__Requirement__
Lines in the listing below that contain the string "value" are to be found and copied.

__Provided data__
★ ★ ★ ★ ★
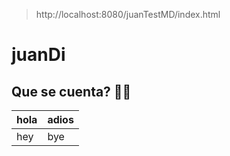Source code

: > http://localhost:8080/juanTestMD/index.html

# juanDi #

## Que se cuenta? 😵‍💫 ##

|hola|adios|
|----|-----|
|hey|bye|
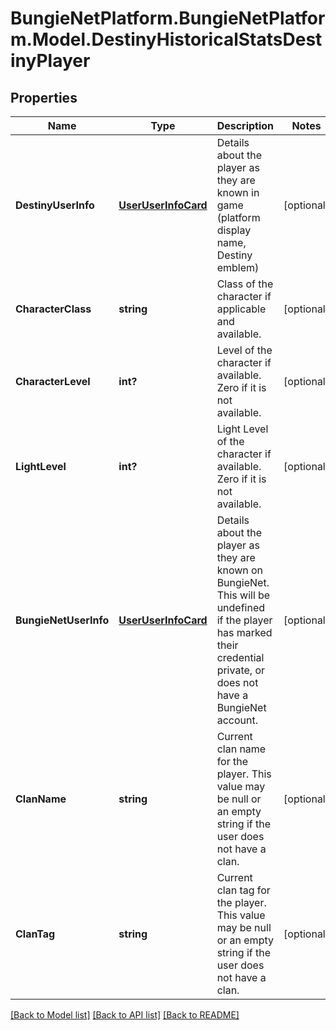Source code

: # BungieNetPlatform.BungieNetPlatform.Model.DestinyHistoricalStatsDestinyPlayer
## Properties

Name | Type | Description | Notes
------------ | ------------- | ------------- | -------------
**DestinyUserInfo** | [**UserUserInfoCard**](UserUserInfoCard.md) | Details about the player as they are known in game (platform display name, Destiny emblem) | [optional] 
**CharacterClass** | **string** | Class of the character if applicable and available. | [optional] 
**CharacterLevel** | **int?** | Level of the character if available. Zero if it is not available. | [optional] 
**LightLevel** | **int?** | Light Level of the character if available. Zero if it is not available. | [optional] 
**BungieNetUserInfo** | [**UserUserInfoCard**](UserUserInfoCard.md) | Details about the player as they are known on BungieNet. This will be undefined if the player has marked their credential private, or does not have a BungieNet account. | [optional] 
**ClanName** | **string** | Current clan name for the player. This value may be null or an empty string if the user does not have a clan. | [optional] 
**ClanTag** | **string** | Current clan tag for the player. This value may be null or an empty string if the user does not have a clan. | [optional] 

[[Back to Model list]](../README.md#documentation-for-models) [[Back to API list]](../README.md#documentation-for-api-endpoints) [[Back to README]](../README.md)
★ ★ ★ ★ ★
__Answer below__
**ClanName** | **string** | Current clan name for the player. This value may be null or an empty string if the user does not have a clan. | [optional] 
**ClanTag** | **string** | Current clan tag for the player. This value may be null or an empty string if the user does not have a clan. | [optional] 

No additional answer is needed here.